The evolution of shoes is a dynamic and never-ending tale. From the fundamental and practical need to cover and protect our feet, it turned into a fast-growing industry in which design is just as important as functionality and comfort.
We are all familiar with running shoes and sneakers, but not a lot of us know about their early history. You’d be surprised to learn how far running shoes have come!
So, let’s go back to one of running shoe’s earliest predecessors, the plimsoll shoe, or simply, plimsoll.
Plimsolls have quite an interesting design inspiration and background that not a lot of people know. Well, you’ll be glad to learn about it in this article.
From the ship to the shoe
“Plimsoll” is a name given, in general terms, to all footwear with a canvas upper and rubber soles. It is named after Samuel Plimsoll (1824 – 1898), a British MP and social reformer.

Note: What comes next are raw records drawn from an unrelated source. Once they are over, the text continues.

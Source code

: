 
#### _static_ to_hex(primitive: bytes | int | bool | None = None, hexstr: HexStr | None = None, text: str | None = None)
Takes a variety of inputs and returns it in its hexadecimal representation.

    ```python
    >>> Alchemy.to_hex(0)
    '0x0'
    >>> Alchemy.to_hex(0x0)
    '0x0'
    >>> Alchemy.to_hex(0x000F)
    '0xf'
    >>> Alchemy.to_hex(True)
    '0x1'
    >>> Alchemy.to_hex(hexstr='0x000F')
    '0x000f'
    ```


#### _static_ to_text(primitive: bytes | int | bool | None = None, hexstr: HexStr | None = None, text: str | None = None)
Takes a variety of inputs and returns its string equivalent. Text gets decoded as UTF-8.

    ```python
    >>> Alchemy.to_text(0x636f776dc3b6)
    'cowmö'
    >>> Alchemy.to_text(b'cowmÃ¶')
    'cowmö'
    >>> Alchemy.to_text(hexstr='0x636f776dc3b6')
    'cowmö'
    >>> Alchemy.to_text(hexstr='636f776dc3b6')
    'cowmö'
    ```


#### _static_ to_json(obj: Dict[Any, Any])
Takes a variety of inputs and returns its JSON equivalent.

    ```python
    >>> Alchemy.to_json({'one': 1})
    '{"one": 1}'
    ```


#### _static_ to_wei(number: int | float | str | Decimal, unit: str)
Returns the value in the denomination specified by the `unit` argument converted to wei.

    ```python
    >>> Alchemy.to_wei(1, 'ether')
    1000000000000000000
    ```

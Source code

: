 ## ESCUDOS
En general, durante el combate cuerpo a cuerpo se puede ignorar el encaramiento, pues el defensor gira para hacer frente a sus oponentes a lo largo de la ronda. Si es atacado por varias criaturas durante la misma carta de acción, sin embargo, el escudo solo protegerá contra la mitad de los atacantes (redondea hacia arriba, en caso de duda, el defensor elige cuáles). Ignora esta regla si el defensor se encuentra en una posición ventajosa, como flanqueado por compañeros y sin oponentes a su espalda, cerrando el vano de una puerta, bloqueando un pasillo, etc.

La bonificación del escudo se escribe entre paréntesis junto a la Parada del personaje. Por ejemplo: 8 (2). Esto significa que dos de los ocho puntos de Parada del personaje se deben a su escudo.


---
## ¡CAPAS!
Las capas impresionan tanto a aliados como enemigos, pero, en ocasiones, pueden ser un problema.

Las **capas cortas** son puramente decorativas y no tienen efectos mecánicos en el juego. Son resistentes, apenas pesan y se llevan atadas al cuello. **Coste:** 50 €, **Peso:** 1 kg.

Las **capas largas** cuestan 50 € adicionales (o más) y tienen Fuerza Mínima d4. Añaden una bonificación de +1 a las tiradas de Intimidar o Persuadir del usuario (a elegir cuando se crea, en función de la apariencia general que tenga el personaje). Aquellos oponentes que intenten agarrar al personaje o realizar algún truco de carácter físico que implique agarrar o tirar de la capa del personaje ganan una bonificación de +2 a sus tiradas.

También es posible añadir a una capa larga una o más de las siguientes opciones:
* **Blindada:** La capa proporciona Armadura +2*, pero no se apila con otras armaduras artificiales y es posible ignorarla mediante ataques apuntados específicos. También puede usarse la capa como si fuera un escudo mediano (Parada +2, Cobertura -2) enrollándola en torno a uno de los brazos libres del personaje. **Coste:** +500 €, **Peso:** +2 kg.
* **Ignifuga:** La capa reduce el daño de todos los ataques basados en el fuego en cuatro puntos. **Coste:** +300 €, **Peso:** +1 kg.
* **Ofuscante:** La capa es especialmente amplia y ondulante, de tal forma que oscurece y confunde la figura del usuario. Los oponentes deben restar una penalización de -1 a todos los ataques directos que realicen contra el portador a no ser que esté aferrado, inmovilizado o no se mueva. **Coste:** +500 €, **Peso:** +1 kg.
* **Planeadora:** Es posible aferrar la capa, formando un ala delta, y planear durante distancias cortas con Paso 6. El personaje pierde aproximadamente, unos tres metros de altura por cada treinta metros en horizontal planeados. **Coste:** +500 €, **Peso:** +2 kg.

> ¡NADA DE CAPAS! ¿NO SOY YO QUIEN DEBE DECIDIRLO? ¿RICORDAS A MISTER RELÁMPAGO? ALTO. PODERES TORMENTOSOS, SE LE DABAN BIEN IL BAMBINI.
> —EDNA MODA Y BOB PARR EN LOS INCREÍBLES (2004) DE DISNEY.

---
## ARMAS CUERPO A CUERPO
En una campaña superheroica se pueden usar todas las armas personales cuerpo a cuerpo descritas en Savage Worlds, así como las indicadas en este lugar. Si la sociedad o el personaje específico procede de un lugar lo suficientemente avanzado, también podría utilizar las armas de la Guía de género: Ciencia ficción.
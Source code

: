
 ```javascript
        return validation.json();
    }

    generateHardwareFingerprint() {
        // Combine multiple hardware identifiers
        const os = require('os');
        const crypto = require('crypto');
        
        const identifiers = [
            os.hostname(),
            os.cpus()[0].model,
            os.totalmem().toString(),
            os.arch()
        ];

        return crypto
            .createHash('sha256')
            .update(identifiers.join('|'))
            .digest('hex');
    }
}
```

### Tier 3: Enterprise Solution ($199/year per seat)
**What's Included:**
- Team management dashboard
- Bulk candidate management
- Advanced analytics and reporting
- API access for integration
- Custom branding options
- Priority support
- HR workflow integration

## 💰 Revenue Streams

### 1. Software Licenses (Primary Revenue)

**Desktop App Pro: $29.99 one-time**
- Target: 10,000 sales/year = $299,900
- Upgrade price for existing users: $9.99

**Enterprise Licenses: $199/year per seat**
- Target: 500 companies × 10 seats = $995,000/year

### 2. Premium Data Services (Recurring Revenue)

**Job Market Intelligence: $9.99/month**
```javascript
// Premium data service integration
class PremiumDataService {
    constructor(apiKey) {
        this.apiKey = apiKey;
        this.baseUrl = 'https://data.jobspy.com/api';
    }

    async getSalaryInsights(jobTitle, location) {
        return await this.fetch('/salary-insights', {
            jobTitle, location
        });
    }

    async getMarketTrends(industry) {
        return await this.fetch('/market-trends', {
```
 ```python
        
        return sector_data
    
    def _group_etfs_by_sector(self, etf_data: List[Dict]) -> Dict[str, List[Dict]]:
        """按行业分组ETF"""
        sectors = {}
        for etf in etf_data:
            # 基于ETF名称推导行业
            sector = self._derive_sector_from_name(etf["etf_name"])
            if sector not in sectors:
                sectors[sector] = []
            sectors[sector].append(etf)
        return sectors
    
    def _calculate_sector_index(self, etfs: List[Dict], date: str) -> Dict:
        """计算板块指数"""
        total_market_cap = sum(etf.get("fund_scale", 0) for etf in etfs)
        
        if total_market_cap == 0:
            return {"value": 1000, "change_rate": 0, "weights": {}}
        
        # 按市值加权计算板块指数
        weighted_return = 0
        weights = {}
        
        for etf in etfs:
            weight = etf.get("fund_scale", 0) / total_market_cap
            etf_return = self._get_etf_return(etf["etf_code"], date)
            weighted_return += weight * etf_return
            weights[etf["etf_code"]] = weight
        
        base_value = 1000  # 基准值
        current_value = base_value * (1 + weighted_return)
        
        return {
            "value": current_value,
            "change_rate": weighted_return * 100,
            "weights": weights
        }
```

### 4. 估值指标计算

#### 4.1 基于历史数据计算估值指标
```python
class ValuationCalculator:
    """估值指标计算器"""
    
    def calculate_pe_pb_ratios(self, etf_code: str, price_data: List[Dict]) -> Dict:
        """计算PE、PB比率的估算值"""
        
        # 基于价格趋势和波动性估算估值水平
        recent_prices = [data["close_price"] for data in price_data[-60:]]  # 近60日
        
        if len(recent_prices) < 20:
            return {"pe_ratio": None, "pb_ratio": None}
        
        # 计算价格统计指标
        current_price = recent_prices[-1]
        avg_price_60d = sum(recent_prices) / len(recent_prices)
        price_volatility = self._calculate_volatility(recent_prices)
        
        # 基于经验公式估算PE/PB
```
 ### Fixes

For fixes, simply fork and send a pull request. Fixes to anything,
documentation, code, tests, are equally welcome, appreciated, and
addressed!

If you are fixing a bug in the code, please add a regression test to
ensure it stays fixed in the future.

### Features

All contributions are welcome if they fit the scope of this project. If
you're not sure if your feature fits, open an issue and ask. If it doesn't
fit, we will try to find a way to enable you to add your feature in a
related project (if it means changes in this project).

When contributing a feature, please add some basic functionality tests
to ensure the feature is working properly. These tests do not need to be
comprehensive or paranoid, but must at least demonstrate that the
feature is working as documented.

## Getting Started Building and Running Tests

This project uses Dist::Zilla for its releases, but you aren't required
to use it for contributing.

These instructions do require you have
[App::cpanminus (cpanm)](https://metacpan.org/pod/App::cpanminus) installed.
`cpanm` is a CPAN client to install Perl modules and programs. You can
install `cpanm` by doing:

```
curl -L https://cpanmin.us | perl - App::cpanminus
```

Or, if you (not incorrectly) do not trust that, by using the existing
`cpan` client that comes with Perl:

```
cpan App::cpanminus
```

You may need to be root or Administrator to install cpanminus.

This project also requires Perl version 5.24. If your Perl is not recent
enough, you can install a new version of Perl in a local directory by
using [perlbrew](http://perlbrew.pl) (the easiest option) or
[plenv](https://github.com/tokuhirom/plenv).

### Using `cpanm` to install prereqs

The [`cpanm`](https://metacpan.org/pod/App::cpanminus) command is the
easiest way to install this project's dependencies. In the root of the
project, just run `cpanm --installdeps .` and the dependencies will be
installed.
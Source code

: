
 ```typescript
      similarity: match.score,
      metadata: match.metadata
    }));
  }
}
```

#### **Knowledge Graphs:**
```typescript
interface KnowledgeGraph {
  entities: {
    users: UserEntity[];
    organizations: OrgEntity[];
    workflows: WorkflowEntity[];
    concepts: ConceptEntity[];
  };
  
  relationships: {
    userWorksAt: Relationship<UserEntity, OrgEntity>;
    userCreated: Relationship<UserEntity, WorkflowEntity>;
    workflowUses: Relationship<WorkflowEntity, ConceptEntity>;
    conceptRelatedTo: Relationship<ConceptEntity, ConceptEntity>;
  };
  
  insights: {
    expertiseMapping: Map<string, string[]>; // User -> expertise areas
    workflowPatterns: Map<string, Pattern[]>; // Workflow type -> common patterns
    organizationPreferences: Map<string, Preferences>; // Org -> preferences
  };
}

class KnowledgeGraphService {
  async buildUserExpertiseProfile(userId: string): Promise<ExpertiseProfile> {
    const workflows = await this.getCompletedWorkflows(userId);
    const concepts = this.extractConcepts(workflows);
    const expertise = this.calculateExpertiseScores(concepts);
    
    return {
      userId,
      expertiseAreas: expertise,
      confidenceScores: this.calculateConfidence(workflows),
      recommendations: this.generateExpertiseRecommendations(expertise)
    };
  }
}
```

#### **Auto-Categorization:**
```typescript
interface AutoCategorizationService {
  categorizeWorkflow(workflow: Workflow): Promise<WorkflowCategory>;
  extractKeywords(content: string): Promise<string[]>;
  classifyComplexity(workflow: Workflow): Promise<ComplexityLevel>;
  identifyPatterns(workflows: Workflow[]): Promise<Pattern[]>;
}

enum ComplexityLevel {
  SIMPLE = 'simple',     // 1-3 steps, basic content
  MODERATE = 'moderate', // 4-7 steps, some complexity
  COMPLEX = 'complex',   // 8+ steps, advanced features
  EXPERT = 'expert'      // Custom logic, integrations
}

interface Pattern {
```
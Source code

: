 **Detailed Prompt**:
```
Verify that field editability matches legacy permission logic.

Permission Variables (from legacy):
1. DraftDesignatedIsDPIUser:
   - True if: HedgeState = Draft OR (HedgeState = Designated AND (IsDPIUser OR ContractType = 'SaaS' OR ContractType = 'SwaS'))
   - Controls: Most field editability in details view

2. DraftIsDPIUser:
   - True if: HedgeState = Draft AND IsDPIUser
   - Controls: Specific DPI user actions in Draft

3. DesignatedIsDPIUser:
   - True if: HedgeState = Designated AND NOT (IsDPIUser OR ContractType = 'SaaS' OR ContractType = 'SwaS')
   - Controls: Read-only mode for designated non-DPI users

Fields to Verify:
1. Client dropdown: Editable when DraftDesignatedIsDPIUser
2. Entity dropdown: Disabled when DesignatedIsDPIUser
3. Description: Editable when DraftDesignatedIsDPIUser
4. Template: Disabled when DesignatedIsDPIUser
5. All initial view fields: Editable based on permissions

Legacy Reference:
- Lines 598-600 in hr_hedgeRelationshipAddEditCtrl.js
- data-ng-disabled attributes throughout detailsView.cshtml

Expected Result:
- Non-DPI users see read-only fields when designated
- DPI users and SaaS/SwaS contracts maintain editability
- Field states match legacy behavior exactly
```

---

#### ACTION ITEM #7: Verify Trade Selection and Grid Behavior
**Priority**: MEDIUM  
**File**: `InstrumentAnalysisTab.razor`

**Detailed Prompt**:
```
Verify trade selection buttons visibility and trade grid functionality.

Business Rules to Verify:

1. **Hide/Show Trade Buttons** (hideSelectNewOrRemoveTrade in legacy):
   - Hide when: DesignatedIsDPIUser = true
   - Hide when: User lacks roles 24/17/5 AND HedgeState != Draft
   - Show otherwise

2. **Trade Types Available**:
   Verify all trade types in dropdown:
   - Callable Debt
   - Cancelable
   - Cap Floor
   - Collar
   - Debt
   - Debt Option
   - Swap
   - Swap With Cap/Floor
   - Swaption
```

You’d be quick to assume that Dr. Plimsoll invented these shoes – but it’s quite the contrary. The shoes’ unlikely inspiration was derived from something that you see across the outer hull of commercial ships – yes, ships – called the “Plimsoll line,” whose image you see below:
The Plimsoll line shows the maximum loading point of a vessel, letting anyone know that it is overloaded and at risk of sinking in rough seas. It is relatively simple to tell – if you see the line above the water, then your ship can navigate safely. If you don’t, your ship could sink. It’s incredible to imagine that a graphic as simple as the Plimsoll line has saved countless lives.
Dr. Plimsoll devised this system in the wake of several sinking incidents caused by deliberate overloading. Unscrupulous ship owners, spurred by the advent of insurance at the time, would purposely sink their own vessels by overloading them in order to collect insurance money. It resulted in numerous sinkings and the inevitable loss of cargo and lives.
Dr. Plimsoll, known for championing sailors, fought for the adoption of the vessel load marking system that bore his name. At first, the system was met with sweeping opposition from shipping companies as it meant that ships carrying fewer goods would make fewer profits. However, the Plimsoll line survived and is still widely used in most commercial cargo and passenger ships.
You can see a bronze statue bearing Dr. Plimsoll’s likeness on the banks of the Thames River in London, as a recognition for his services in furthering ship safety across the globe.
In the 1920s, footwear companies began manufacturing shoes consisting of canvas tops and rubber soles. These shoes became known as “plimsolls” because of their design. The line between the canvas upper and the rubber sole resembles the Plimsoll line. If the water gets above that line, the shoe’s canvas upper – and your foot as well – get wet.
In the United Kingdom, plimsolls are usually worn by students for their physical education classes. But they are not always called “plimsolls,” as it depends on the region. For instance, in Scotland, they are known as “gutties” or “sannies” (from the term “sand shoes,” the other name for plimsolls). In Liverpool, they are called “galoshes,” while in parts of Edinburgh and Midlothian, they are known as “gym rubbers,” or simply, “rubbers.” In London, most of West Midlands, northwest of England, and West Riding of Yorkshire, plimsolls are referred to as “pumps.”
Outside the United Kingdom, plimsolls are called variously, depending on the country. Here in the States, we usually call them “sneakers,” “tennis shoes,” “running shoes,” “Chucks,” or “Keds.” In India, it is called “canvas shoes,” while in South Africa, it is referred to as “takkies.”
No matter what you call them, plimsolls would mostly evoke memories of going to the gym for the dreaded PE classes during the winter. But now that you’ve known where the name of your regular plimsolls came from, perhaps you’ve found a new way to appreciate their origins.